Session Layer: HTTP Headers
Researchers should add headers to requests such as:
“X-HackerOne-Research: [H1 username]”
Out of scope vulnerabilities
When reporting vulnerabilities, please consider (1) attack scenario / exploitability, and (2) potential security impact of the bug. The following issues are considered out of scope:
- CRLF
- ==Self-XSS==
- Tabnabbing
- Email Spoofing
- Session fixation
- Content Spoofing
- Account brute force
- Missing cookie flags
- Best practices/issues
- HTML content injection
- Clickjacking/UI redressing
- ==DOM Cross-site Scripting (XSS)==
- ==Reflected Cross-site Scripting (XSS)==
- HTTPS/SSL/TLS Related Issues
- Physical or social engineering attacks
- Issues that require unlikely user interaction
- Login/logout/unauthenticated/low-impact CSRF
- Unverified Results of automated tools or scanners
- No SPF/DMARC/DKIM in non-email domains/subdomains
- Attacks requiring MITM or physical access to a user's device
- Any activity that could lead to the disruption of our service (DoS)

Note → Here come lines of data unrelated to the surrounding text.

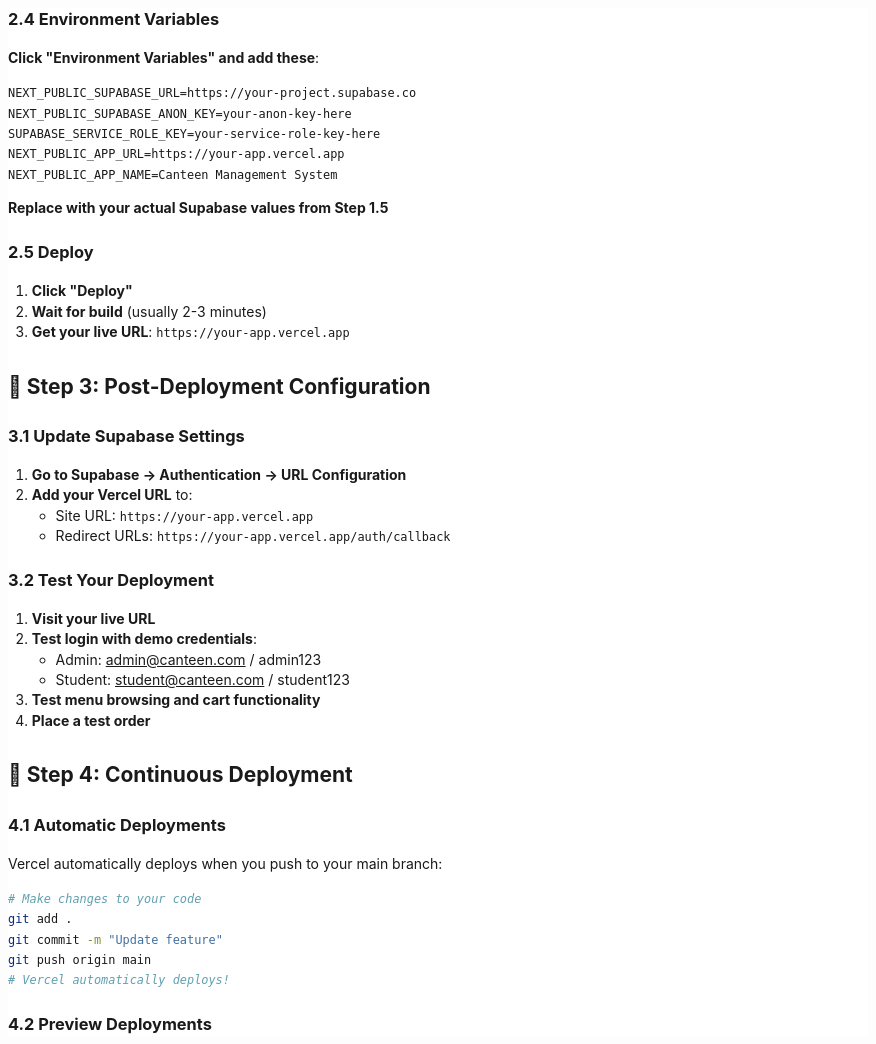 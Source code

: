 ### 2.4 Environment Variables

**Click "Environment Variables" and add these**:

```
NEXT_PUBLIC_SUPABASE_URL=https://your-project.supabase.co
NEXT_PUBLIC_SUPABASE_ANON_KEY=your-anon-key-here
SUPABASE_SERVICE_ROLE_KEY=your-service-role-key-here
NEXT_PUBLIC_APP_URL=https://your-app.vercel.app
NEXT_PUBLIC_APP_NAME=Canteen Management System
```

**Replace with your actual Supabase values from Step 1.5**

### 2.5 Deploy

1. **Click "Deploy"**
2. **Wait for build** (usually 2-3 minutes)
3. **Get your live URL**: `https://your-app.vercel.app`

## 🔧 Step 3: Post-Deployment Configuration

### 3.1 Update Supabase Settings

1. **Go to Supabase → Authentication → URL Configuration**
2. **Add your Vercel URL** to:
   - Site URL: `https://your-app.vercel.app`
   - Redirect URLs: `https://your-app.vercel.app/auth/callback`

### 3.2 Test Your Deployment

1. **Visit your live URL**
2. **Test login with demo credentials**:
   - Admin: admin@canteen.com / admin123
   - Student: student@canteen.com / student123
3. **Test menu browsing and cart functionality**
4. **Place a test order**

## 🔄 Step 4: Continuous Deployment

### 4.1 Automatic Deployments

Vercel automatically deploys when you push to your main branch:

```bash
# Make changes to your code
git add .
git commit -m "Update feature"
git push origin main
# Vercel automatically deploys!
```

### 4.2 Preview Deployments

- Vulnerabilities affecting users of outdated browsers or platforms
- Rate limiting or bruteforce issues on non-authentication endpoints
- Error information disclosure that cannot be used to make a direct attack
- Previously known vulnerable libraries without a working Proof of Concept
- Open redirect - unless an additional security impact can be demonstrated
- Comma Separated Values (CSV) injection without demonstrating a vulnerability
- Missing security-related HTTP headers which do not lead directly to a vulnerability
- Cross-Site Request Forgery (CSRF) on unauthenticated forms or forms with no sensitive actions
- Public Zero-day vulnerabilities that have had an official disclosure less than 1 month before are on a case by case
- Information leakage that cannot be used to make a direct attack,like server IP, server version, path, error message, internal IP, etc
Out of Scope vulnerabilities for Mobile Apps (Android & iOS)
When reporting vulnerabilities, please consider (1) attack scenario / exploitability, and (2) potential security impact of the bug. The following issues are considered out of scope:
- Hardware attacks
- Path disclosure in the binary
- Absence of certificate pinning
- Lack of obfuscation and binary protection
- Intent or URL Redirection leading to phishing
- User data stored unencrypted on the file system
- Shared links leaked through the system clipboard
- Clickjacking/UI redressing with minimal security impact
- Lack of Exploit mitigations ie PIE, ARC, or Stack Canaries
- Any kind of sensitive data stored in app private directory
- Attacks requiring MITM or physical access to a user's device
- Reports on outdated version/builds of in-scope Mobile Apps
- Vulnerabilities requiring a rooted, jailbroken, or otherwise modified device
- Scenarios requiring excessive user interaction or tricking users like phishing
- Any URIs leaked because a malicious app has permission to view URIs opened
- Vulnerabilities on third-party libraries without showing specific impact to the target application
- App logging (logcat, console logs) sensitive information unless you can provide a proof with a malicious app stealing the data from logs
- Third-party API Keys/Secrets embedded in mobile applications, without a clear impact, as many third- parties require this for their own client attribution purposes
- Crashes due to malformed Intents sent to exported Activity/Service/BroadcastReceive (exploiting these for sensitive data leakage is commonly in scope) and due to malformed URL Schemes
Thank you for helping keep Temu and our users safe!